夫と妻の意見が対立。結局、離婚で支払った額は…?
<争点(見解の違い)>
夫:土地はA(父)の好意で利用できている。利用権限の取得は夫婦の協力によるものではない。土地の利用権原は分与対象財産に含まれない。分与額は1500万円である。
妻:土地の利用権原も分与対象財産に含まれる。土地の利用権原の価値は更地評価額の20%相当の2400万円である。分与額は3900万円である。
<結論>裁判上の和解成立
離婚する。実質的に土地の利用権原(相当額)の一部を分与対象財産に含める。夫が妻に2700万円を支払う。
<合意成立のポイント>
1 敷地利用権の扱い
Aから夫への土地の貸与の時期が婚姻直後であったことから、Aが「夫婦の両方に対して」利益を提供したといえる状況でした。そこで裁判所は、敷地利用権は実質的な夫婦共有財産であるということを前提として、「夫が妻に1500万円を支払い離婚を成立させる」という内容の和解を勧告しました。
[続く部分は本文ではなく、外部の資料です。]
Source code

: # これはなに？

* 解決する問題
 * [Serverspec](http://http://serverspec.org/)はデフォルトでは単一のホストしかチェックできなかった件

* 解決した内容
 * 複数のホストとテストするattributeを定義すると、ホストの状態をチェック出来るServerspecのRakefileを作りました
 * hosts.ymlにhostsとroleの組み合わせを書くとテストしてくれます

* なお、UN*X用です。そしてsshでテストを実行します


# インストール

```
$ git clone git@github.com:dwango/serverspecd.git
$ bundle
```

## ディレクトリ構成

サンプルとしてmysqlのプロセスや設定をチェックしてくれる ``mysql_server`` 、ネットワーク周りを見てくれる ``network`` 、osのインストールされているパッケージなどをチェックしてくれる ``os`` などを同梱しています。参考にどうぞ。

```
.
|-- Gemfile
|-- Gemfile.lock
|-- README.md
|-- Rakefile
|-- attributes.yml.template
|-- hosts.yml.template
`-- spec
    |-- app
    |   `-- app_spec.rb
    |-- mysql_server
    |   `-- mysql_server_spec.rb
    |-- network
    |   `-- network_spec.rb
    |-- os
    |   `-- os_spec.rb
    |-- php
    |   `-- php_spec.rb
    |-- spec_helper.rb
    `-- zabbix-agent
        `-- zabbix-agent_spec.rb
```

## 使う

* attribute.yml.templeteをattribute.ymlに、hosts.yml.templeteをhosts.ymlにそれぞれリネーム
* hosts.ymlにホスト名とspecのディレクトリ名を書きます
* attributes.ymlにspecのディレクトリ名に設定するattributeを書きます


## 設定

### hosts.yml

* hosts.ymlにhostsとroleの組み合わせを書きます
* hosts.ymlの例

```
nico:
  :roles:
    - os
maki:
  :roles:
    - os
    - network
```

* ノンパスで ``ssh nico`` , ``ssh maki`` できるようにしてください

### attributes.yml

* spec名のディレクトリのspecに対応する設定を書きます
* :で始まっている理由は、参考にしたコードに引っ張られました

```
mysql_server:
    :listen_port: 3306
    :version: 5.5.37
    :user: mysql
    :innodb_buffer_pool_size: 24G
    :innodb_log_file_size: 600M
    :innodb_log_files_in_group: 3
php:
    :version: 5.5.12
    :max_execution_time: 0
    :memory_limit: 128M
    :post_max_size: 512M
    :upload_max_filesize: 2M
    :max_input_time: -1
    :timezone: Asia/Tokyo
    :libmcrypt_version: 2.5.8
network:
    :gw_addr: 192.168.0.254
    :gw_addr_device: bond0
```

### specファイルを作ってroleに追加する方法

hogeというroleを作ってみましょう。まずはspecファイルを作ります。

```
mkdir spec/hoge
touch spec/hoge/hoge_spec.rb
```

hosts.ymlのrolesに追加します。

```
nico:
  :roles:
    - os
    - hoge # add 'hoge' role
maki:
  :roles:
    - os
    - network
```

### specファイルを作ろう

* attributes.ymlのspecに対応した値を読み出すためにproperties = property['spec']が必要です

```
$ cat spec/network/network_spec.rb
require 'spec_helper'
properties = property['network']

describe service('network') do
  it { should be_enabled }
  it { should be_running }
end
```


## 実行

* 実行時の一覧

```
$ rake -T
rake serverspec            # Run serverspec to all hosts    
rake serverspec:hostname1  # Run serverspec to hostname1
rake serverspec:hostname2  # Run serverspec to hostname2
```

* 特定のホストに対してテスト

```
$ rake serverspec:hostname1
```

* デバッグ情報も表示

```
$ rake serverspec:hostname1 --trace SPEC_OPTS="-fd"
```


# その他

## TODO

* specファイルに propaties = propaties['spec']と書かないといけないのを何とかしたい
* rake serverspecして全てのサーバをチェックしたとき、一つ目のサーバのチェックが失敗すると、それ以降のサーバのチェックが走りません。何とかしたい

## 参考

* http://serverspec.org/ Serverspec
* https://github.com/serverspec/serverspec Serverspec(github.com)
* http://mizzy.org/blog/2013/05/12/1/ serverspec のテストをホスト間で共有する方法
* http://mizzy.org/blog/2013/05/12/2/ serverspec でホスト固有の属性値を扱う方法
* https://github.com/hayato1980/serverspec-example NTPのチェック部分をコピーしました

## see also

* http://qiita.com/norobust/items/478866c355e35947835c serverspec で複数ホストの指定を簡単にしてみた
最終的に、ほとんどこのとおりの内容での和解が成立しました。夫名義の金融資産(夫婦共有財産)の半額(1500万円)よりも1200万円が上乗せされたことになります。
2 収入の差に対する配慮
妻は婚姻する前は900万円の収入を得ていましたが、婚姻を機に退職しました。一方夫は、食品製造業の経営を行っており、婚姻中に規模を大きく拡大し、夫自身の年収は2500万円に達していました。このように、夫と妻の稼働能力に大きな差が生じていたため、裁判所はこのアンバランスを是正する趣旨も含めて勧告案を考えたようにも思われます。